Required action ▸ Set out exactly, line by line, the stretch of data below that begins at the line containing "shouldn’t have the" and ends at the line containing "are available on", with both ends kept.
-=-=-
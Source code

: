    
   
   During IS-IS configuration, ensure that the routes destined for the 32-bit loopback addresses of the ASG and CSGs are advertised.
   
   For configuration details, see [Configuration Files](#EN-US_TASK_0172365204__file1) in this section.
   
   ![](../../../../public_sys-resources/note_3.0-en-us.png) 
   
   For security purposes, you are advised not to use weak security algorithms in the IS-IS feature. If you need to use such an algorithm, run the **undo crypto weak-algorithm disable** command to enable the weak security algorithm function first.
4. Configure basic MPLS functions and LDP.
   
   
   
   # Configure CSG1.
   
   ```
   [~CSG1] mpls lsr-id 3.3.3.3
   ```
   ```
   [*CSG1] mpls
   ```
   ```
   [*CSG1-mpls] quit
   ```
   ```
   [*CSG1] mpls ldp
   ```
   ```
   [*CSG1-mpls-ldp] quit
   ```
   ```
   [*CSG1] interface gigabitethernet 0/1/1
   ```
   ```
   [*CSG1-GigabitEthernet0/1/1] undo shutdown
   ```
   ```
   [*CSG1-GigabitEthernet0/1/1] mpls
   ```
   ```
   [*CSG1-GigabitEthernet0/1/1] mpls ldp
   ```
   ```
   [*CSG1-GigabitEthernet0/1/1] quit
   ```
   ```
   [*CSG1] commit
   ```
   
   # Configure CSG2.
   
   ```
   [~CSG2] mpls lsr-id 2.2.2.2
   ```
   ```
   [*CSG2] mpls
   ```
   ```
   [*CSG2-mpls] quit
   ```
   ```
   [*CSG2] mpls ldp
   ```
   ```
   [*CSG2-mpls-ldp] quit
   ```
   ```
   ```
-=-=-
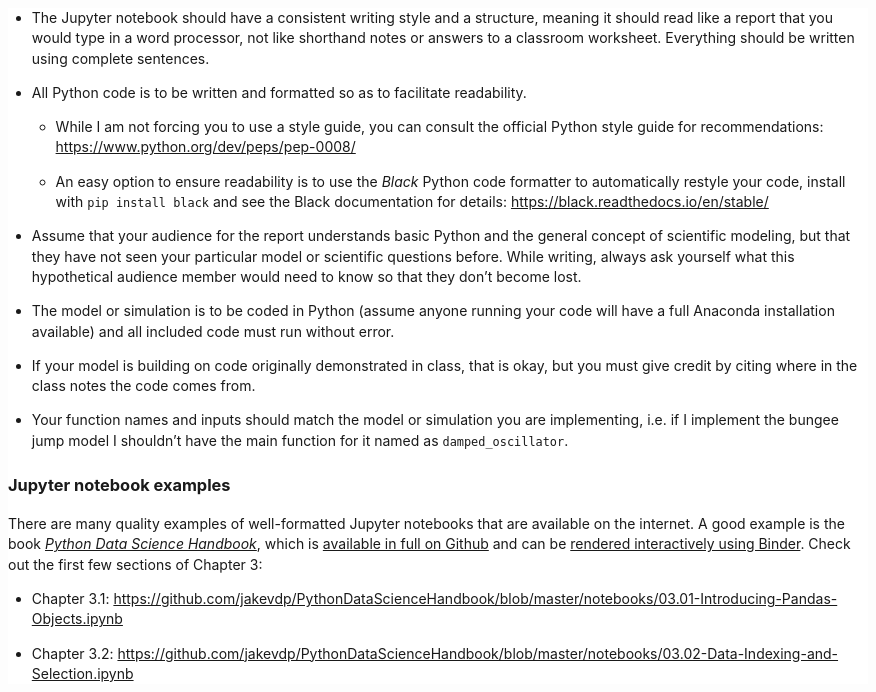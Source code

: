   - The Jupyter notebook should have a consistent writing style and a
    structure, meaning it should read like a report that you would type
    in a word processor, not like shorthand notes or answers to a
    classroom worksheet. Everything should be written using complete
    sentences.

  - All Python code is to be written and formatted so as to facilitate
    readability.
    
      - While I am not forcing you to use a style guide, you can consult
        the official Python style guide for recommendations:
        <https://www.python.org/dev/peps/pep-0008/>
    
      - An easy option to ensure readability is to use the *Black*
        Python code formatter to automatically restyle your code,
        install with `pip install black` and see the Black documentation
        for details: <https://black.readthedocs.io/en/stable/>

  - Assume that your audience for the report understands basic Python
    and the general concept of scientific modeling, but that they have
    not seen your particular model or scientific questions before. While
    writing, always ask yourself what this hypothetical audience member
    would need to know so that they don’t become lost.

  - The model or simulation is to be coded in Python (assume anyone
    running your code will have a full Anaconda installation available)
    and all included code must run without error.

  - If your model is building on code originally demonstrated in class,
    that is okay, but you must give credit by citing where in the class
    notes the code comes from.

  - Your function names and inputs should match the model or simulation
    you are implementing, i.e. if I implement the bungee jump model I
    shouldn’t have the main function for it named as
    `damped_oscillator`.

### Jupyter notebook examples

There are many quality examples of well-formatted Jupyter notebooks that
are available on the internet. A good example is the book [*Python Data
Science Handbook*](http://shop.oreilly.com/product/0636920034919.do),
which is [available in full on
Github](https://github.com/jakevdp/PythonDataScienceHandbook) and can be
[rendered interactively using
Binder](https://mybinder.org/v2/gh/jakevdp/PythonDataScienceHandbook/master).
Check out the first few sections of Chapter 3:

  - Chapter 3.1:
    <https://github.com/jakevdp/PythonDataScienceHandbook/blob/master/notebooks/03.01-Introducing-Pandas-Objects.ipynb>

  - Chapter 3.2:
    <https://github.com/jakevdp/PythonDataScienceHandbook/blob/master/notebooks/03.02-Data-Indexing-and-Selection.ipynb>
-=-=-
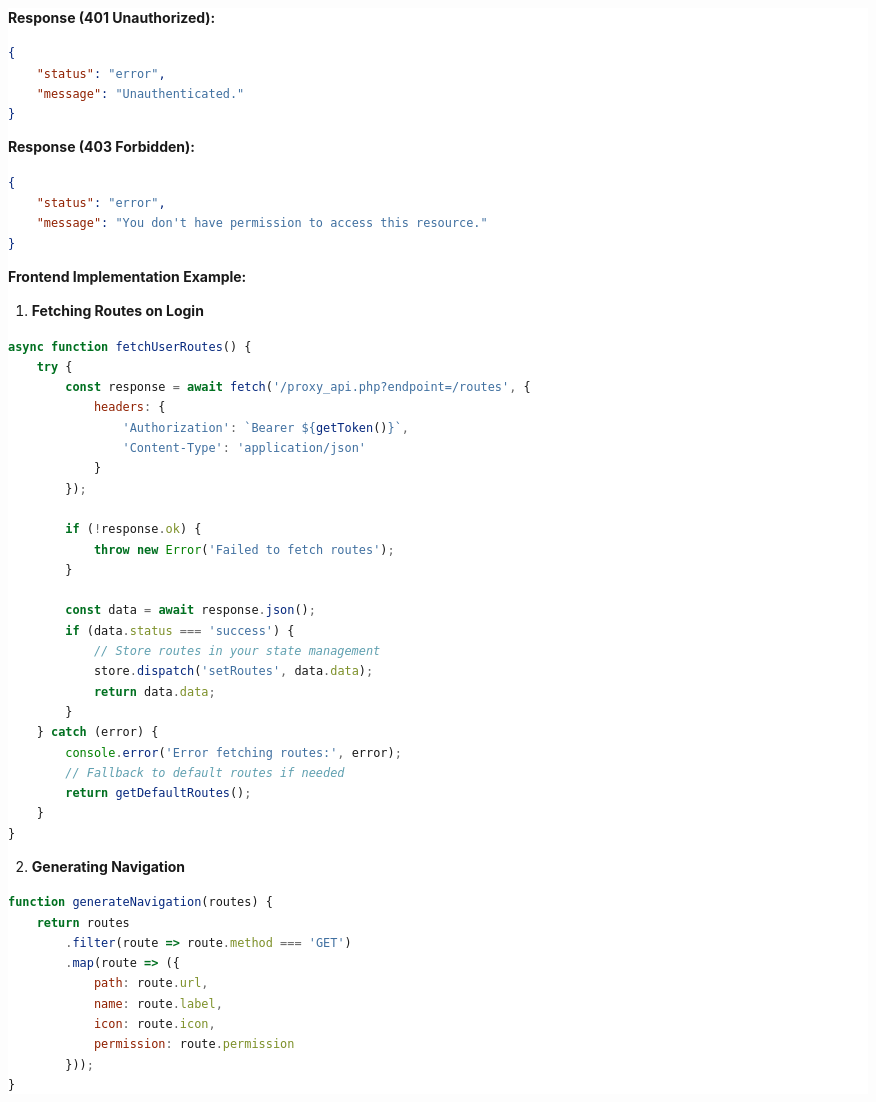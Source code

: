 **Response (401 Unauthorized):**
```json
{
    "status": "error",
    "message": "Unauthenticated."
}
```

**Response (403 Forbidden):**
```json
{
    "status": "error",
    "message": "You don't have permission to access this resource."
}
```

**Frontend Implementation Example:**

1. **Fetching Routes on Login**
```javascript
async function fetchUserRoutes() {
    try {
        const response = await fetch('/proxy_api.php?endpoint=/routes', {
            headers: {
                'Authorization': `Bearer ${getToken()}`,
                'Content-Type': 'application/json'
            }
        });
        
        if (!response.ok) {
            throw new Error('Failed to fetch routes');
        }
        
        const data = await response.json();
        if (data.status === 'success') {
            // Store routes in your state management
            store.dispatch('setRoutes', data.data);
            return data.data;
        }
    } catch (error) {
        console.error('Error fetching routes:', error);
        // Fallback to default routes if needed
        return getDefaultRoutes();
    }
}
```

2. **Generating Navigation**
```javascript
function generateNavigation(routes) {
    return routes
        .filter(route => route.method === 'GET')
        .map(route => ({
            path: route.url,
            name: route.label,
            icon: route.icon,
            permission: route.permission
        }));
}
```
-=-=-
Result below ▸
    shouldn’t have the main function for it named as
    `damped_oscillator`.

### Jupyter notebook examples

There are many quality examples of well-formatted Jupyter notebooks that
are available on the internet. A good example is the book [*Python Data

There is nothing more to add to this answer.